Bayıldığınızı Anlayınca ~ GOT7 Tepkisi
Mark:
İş yerinde geçen uzun bir günün ardından bütün gün beklediği an evine girmekti ve arabanın çoktan park edilmiş olduğunu görmek pastanın üzerindeki kremaydı. Dairesine girerken gülümsemesi genişledi, ta ki gözleri koridorun ortasında duran, duvarlara karşı iki büklüm olan bedeninize düşene kadardı.
"Y/N!" Bağırdı, her şeyi bıraktı ve senin yanına doğru yarıştı. Elleri, sadece uyuyor olman umuduyla nazikçe vücudunu sarstı, ama senden cevap gelmemesi en kötü düşüncelerini doğruladı.
Bunların kolay düzeltmeler olmadığını bilecek kadar sakindi, eli sizin elinizde, yanınıza oturup uyanana kadar bekledi. En sonunda uyanıp ona bakana kadar bir ömür boyu beklediğini hissetti.
"Eve ne zaman geldin?" diye sordun, bakışlarını ondan kaçırarak. "Beni bu şekilde görmek zorunda kaldığın için üzgünüm," diye ekledin.
Başını salladı, nazikçe elini sıktı, "Benim için nasıl göründüğün ya da hangi durumda olduğun önemli değil, sadece sana yardım etmek istiyorum," diye kaşlarını çattı, sen konuşmaya başladıkça daha rahat olmana yardım etti. sus.
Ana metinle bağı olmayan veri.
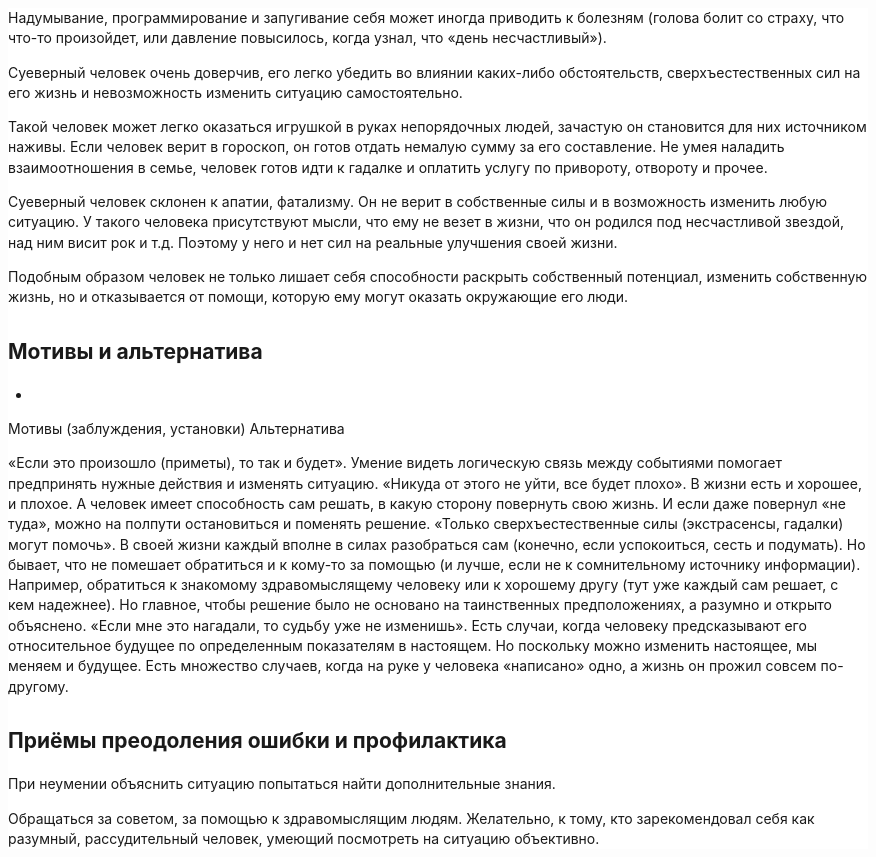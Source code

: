 
Надумывание, программирование и запугивание себя может иногда приводить
к болезням (голова болит со страху, что что-то произойдет, или давление
повысилось, когда узнал, что «день несчастливый»).

Суеверный человек очень доверчив, его легко убедить во влиянии
каких-либо обстоятельств, сверхъестественных сил на его жизнь и
невозможность изменить ситуацию самостоятельно.

Такой человек может легко оказаться игрушкой в руках непорядочных людей,
зачастую он становится для них источником наживы. Если человек верит в
гороскоп, он готов отдать немалую сумму за его составление. Не умея
наладить взаимоотношения в семье, человек готов идти к гадалке и
оплатить услугу по привороту, отвороту и прочее.

Суеверный человек склонен к апатии, фатализму. Он не верит в собственные
силы и в возможность изменить любую ситуацию. У такого человека
присутствуют мысли, что ему не везет в жизни, что он родился под
несчастливой звездой, над ним висит рок и т.д. Поэтому у него и нет сил
на реальные улучшения своей жизни.

Подобным образом человек не только лишает себя способности раскрыть
собственный потенциал, изменить собственную жизнь, но и отказывается от
помощи, которую ему могут оказать окружающие его люди.

## Мотивы и альтернатива
-

  Мотивы (заблуждения, установки)                                         Альтернатива
  
  «Если это произошло (приметы), то так и будет».                         Умение видеть логическую связь между событиями помогает предпринять нужные действия и изменять ситуацию.
  «Никуда от этого не уйти, все будет плохо».                             В жизни есть и хорошее, и плохое. А человек имеет способность сам решать, в какую сторону повернуть свою жизнь. И если даже повернул «не туда», можно на полпути остановиться и поменять решение.
  «Только сверхъестественные силы (экстрасенсы, гадалки) могут помочь».   В своей жизни каждый вполне в силах разобраться сам (конечно, если успокоиться, сесть и подумать). Но бывает, что не помешает обратиться и к кому-то за помощью (и лучше, если не к сомнительному источнику информации). Например, обратиться к знакомому здравомыслящему человеку или к хорошему другу (тут уже каждый сам решает, с кем надежнее). Но главное, чтобы решение было не основано на таинственных предположениях, а разумно и открыто объяснено.
  «Если мне это нагадали, то судьбу уже не изменишь».                     Есть случаи, когда человеку предсказывают его относительное будущее по определенным показателям в настоящем. Но поскольку можно изменить настоящее, мы меняем и будущее. Есть множество случаев, когда на руке у человека «написано» одно, а жизнь он прожил совсем по- другому.

## Приёмы преодоления ошибки и профилактика


При неумении объяснить ситуацию попытаться найти дополнительные знания.

Обращаться за советом, за помощью к здравомыслящим людям. Желательно, к
тому, кто зарекомендовал себя как разумный, рассудительный человек,
умеющий посмотреть на ситуацию объективно.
"Ne olduğunu bile bilmiyorum, keşke neler olduğunu açıklayabilseydim, ama yapamam," kaşlarını çatarak vücuduna daha da yaklaştın.
"Bazen bu şeyler açıklayamadan olur."
Jaebum:
Provaya giderken sizi stüdyosunda bırakmaktan çok mutlu oldu, yola çıkmadan önce iyi olduğunuzdan emin oldu. İkinizin daha önce sayısız kez yaptığı bir şeydi ama hiç böyle bitmemişti. "JB!" Youngjae bağırdı ve provaya daldı, "Şimdi benimle gelmelisin."
"Ne oldu?" JB sordu, Youngjae cevap verme fırsatı bulamadan çoktan koşmaya başladı. Youngjae stüdyonun kapısını açana ve Jinyoung'un yanında dururken ortaya koyduğun figürü ortaya çıkarana kadar hiçbir cevap alamadı.
JB yanınıza yatıp gözlerinizin yavaşça açılmasını beklerken, ikisi daracık odada size biraz daha yer açmak için kısa süre sonra ayrıldılar. Yaptıkları anda, ne kadar yorgun olduğunuzu görünce kalbinin hızlandığını hissetti.
"Neden yerdesin?" Kaşlarını çattın, burun kemerini sıktın. "Bana bir su verebilir misin, lütfen?"
"E-evet, tabii ki," diye kekeledi, stüdyonun etrafında bir su şişesi buldu, siz otururken kapağı açıp size verdi. "Az önce bayıldığını hatırlıyorsun değil mi? Neden bu konuda bu kadar sakinsin?”
Gözlerin büyüdü, "Biraz uyuyakaldığımı sandım, gerçekten bayıldığımı fark etmemiştim," diye kızardın, yanaklarını kapatarak.
"Merak etme, şimdi tekrar uyandın ve önemli olan da bu."
Jackson:
Işığı görmek için dairesine doğru yürürken, heyecanla kapıyı açıp adınızı seslendiğinde gülümsemesi büyüdü. Bir an durdu ve senin ortaya çıkmanı bekledi ama sen hiç yapmadın. Neler olduğunu anlamaya çalışırken yanan tüm ışıkları takip ederek evin içinde dolaşmaya başladı.
"Bebeğim!" Yatak odasına girerken bağırdı ve yatağın hemen önünde uzandığını gördü. "Aman Tanrım," diye mırıldandı, kendini tutmaya çalışarak. Seni rahat ettirmek için elinden geleni yaparak senin yanında dizlerinin üzerine çöktü. "Lütfen," diye fısıldadı.
Gözyaşları, zaman geçtikçe daha çılgına döndü ve herhangi bir hareket belirtisi için vücuduna değdi. Sonunda sol gözünün ve sonra sağ gözünün açılmasını izleyene kadar bu onun için işkenceydi.